(Data excerpts)
┌──
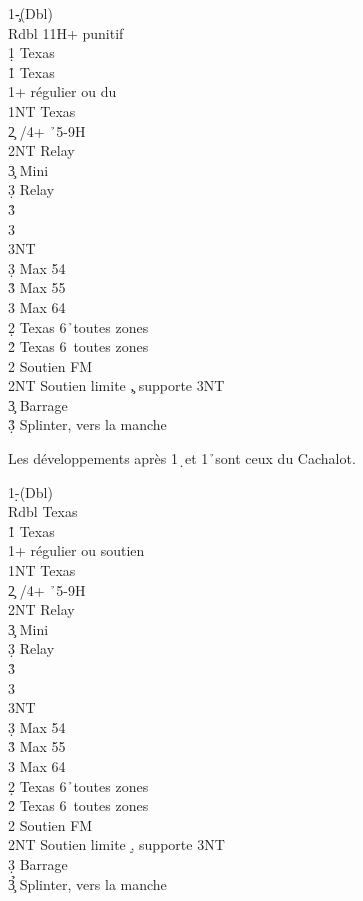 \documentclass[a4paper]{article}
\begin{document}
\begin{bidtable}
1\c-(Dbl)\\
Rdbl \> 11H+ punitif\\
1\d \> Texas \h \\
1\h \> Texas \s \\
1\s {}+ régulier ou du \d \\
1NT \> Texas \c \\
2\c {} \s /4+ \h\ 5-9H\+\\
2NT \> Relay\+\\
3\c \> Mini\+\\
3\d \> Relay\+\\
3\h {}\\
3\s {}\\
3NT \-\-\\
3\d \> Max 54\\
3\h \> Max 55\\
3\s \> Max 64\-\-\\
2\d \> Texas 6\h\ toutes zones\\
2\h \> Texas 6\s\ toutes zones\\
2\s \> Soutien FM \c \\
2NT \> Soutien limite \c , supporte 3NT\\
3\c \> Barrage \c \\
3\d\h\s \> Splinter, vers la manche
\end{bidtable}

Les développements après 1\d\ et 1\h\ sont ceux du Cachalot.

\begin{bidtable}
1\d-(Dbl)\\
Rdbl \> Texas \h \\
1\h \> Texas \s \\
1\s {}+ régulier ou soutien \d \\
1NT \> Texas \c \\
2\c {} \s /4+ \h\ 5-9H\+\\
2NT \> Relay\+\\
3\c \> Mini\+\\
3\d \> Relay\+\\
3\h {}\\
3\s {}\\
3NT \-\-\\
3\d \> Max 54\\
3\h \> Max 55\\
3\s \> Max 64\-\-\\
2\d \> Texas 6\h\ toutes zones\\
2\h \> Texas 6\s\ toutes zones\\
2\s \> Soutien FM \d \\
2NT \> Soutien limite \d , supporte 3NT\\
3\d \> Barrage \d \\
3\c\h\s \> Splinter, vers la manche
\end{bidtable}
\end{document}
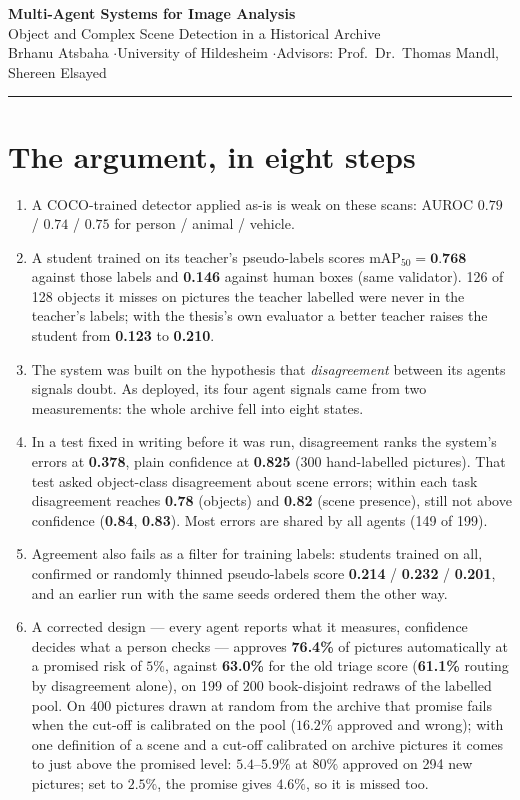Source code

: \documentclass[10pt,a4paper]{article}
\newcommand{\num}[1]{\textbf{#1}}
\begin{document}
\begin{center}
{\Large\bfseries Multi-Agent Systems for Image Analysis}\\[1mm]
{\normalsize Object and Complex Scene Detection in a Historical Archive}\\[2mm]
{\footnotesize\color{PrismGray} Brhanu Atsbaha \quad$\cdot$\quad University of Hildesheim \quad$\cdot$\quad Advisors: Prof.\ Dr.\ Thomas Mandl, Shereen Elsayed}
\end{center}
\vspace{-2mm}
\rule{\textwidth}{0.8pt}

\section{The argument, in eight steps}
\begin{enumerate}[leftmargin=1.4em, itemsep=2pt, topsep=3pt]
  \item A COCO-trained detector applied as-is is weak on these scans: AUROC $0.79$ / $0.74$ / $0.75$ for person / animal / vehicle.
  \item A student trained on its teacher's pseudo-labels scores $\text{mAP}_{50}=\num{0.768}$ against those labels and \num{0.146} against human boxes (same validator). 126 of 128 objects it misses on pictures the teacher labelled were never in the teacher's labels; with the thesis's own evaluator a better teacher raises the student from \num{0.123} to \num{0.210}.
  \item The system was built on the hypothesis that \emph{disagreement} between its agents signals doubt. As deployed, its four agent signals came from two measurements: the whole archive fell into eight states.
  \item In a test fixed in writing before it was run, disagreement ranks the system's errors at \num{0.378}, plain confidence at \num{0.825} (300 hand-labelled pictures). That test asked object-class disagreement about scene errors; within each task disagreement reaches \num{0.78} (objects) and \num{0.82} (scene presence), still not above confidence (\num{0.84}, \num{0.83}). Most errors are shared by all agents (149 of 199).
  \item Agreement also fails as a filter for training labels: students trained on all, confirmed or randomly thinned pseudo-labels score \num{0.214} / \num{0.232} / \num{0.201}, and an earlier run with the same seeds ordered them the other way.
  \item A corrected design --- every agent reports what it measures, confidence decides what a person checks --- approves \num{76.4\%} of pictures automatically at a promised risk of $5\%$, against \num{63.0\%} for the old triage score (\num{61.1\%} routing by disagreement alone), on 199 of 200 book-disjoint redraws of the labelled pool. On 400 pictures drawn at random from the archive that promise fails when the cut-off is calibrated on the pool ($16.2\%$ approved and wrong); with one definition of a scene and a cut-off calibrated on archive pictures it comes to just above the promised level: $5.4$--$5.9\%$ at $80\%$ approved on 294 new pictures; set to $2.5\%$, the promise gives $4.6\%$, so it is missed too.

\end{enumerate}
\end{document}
└──
■ **Work instructions**:
The entries need to be restated exactly, and their pictures left out.

■ **Written response**:
 \documentclass[a4paper]{article}
\begin{document}
\begin{bidtable}
1\c-(Dbl)\\
Rdbl \> 11H+ punitif\\
1\d \> Texas \h \\
1\h \> Texas \s \\
1\s {}+ régulier ou du \d \\
1NT \> Texas \c \\
2\c {} \s /4+ \h\ 5-9H\+\\
2NT \> Relay\+\\
3\c \> Mini\+\\
3\d \> Relay\+\\
3\h {}\\
3\s {}\\
3NT \-\-\\
3\d \> Max 54\\
3\h \> Max 55\\
3\s \> Max 64\-\-\\
2\d \> Texas 6\h\ toutes zones\\
2\h \> Texas 6\s\ toutes zones\\
2\s \> Soutien FM \c \\
2NT \> Soutien limite \c , supporte 3NT\\
3\c \> Barrage \c \\
3\d\h\s \> Splinter, vers la manche
\end{bidtable}

Les développements après 1\d\ et 1\h\ sont ceux du Cachalot.

\begin{bidtable}
1\d-(Dbl)\\
Rdbl \> Texas \h \\
1\h \> Texas \s \\
1\s {}+ régulier ou soutien \d \\
1NT \> Texas \c \\
2\c {} \s /4+ \h\ 5-9H\+\\
2NT \> Relay\+\\
3\c \> Mini\+\\
3\d \> Relay\+\\
3\h {}\\
3\s {}\\
3NT \-\-\\
3\d \> Max 54\\
3\h \> Max 55\\
3\s \> Max 64\-\-\\
2\d \> Texas 6\h\ toutes zones\\
2\h \> Texas 6\s\ toutes zones\\
2\s \> Soutien FM \d \\
2NT \> Soutien limite \d , supporte 3NT\\
3\d \> Barrage \d \\
3\c\h\s \> Splinter, vers la manche
\end{bidtable}
\end{document}
Source code

: \documentclass[10pt,a4paper]{article}
\newcommand{\num}[1]{\textbf{#1}}
\begin{document}
\begin{center}
{\Large\bfseries Multi-Agent Systems for Image Analysis}\\[1mm]
{\normalsize Object and Complex Scene Detection in a Historical Archive}\\[2mm]
{\footnotesize\color{PrismGray} Brhanu Atsbaha \quad$\cdot$\quad University of Hildesheim \quad$\cdot$\quad Advisors: Prof.\ Dr.\ Thomas Mandl, Shereen Elsayed}
\end{center}
\vspace{-2mm}
\rule{\textwidth}{0.8pt}

\section{The argument, in eight steps}
\begin{enumerate}[leftmargin=1.4em, itemsep=2pt, topsep=3pt]
  \item A COCO-trained detector applied as-is is weak on these scans: AUROC $0.79$ / $0.74$ / $0.75$ for person / animal / vehicle.
  \item A student trained on its teacher's pseudo-labels scores $\text{mAP}_{50}=\num{0.768}$ against those labels and \num{0.146} against human boxes (same validator). 126 of 128 objects it misses on pictures the teacher labelled were never in the teacher's labels; with the thesis's own evaluator a better teacher raises the student from \num{0.123} to \num{0.210}.
  \item The system was built on the hypothesis that \emph{disagreement} between its agents signals doubt. As deployed, its four agent signals came from two measurements: the whole archive fell into eight states.
  \item In a test fixed in writing before it was run, disagreement ranks the system's errors at \num{0.378}, plain confidence at \num{0.825} (300 hand-labelled pictures). That test asked object-class disagreement about scene errors; within each task disagreement reaches \num{0.78} (objects) and \num{0.82} (scene presence), still not above confidence (\num{0.84}, \num{0.83}). Most errors are shared by all agents (149 of 199).
  \item Agreement also fails as a filter for training labels: students trained on all, confirmed or randomly thinned pseudo-labels score \num{0.214} / \num{0.232} / \num{0.201}, and an earlier run with the same seeds ordered them the other way.
  \item A corrected design --- every agent reports what it measures, confidence decides what a person checks --- approves \num{76.4\%} of pictures automatically at a promised risk of $5\%$, against \num{63.0\%} for the old triage score (\num{61.1\%} routing by disagreement alone), on 199 of 200 book-disjoint redraws of the labelled pool. On 400 pictures drawn at random from the archive that promise fails when the cut-off is calibrated on the pool ($16.2\%$ approved and wrong); with one definition of a scene and a cut-off calibrated on archive pictures it comes to just above the promised level: $5.4$--$5.9\%$ at $80\%$ approved on 294 new pictures; set to $2.5\%$, the promise gives $4.6\%$, so it is missed too.

\end{enumerate}
\end{document}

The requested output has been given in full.